- _The problem_
Please find the lines in the following records that hold "been", and copy them.

======== Records to use

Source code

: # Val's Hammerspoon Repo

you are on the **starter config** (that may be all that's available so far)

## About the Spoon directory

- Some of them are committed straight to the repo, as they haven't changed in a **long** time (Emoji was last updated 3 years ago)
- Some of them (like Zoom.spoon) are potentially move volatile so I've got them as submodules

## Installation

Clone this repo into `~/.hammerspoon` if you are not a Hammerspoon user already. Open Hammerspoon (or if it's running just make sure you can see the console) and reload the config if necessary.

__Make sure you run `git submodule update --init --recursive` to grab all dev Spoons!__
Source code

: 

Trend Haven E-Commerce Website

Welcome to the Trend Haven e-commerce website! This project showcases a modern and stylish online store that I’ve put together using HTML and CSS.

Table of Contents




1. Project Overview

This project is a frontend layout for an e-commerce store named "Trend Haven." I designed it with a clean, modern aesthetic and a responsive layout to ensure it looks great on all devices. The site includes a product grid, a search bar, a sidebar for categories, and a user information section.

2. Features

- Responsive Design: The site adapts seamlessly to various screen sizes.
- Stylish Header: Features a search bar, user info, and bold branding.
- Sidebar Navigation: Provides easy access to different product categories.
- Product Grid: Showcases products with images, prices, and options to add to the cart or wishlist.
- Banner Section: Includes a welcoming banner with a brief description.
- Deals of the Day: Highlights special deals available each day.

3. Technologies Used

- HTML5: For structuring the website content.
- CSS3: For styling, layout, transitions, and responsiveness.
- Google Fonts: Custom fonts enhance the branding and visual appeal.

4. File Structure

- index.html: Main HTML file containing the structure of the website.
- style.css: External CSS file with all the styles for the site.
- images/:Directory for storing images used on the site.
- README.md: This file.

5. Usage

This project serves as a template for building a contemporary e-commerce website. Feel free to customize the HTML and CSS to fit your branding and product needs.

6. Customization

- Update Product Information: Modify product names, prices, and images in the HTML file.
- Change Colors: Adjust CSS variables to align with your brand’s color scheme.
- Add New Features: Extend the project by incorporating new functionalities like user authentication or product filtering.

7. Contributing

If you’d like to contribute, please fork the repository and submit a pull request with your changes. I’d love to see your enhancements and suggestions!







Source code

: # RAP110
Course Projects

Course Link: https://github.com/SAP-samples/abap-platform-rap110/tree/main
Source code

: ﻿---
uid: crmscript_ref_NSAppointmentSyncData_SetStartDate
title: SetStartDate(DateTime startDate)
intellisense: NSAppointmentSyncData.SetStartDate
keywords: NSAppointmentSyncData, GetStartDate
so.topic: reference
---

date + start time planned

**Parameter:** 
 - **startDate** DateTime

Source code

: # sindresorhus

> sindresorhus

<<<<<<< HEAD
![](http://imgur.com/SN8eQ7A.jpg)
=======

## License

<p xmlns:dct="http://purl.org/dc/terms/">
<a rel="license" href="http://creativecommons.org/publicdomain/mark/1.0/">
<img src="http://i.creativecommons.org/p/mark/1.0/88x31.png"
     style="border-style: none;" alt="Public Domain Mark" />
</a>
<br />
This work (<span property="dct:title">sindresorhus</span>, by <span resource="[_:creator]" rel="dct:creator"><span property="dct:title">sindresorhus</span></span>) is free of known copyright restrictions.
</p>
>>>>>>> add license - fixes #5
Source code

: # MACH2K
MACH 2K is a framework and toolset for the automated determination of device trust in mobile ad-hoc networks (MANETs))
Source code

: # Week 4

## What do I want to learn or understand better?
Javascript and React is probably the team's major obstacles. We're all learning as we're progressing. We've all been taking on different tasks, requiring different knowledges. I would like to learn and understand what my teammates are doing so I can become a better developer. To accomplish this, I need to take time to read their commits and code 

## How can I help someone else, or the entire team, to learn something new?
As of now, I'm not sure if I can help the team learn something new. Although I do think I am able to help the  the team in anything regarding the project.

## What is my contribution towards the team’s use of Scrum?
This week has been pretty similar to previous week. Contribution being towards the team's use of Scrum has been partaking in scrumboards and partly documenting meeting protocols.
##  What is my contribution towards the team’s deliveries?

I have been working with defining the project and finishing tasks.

================

- _Answer to this task_
Javascript and React is probably the team's major obstacles. We're all learning as we're progressing. We've all been taking on different tasks, requiring different knowledges. I would like to learn and understand what my teammates are doing so I can become a better developer. To accomplish this, I need to take time to read their commits and code 
This week has been pretty similar to previous week. Contribution being towards the team's use of Scrum has been partaking in scrumboards and partly documenting meeting protocols.
I have been working with defining the project and finishing tasks.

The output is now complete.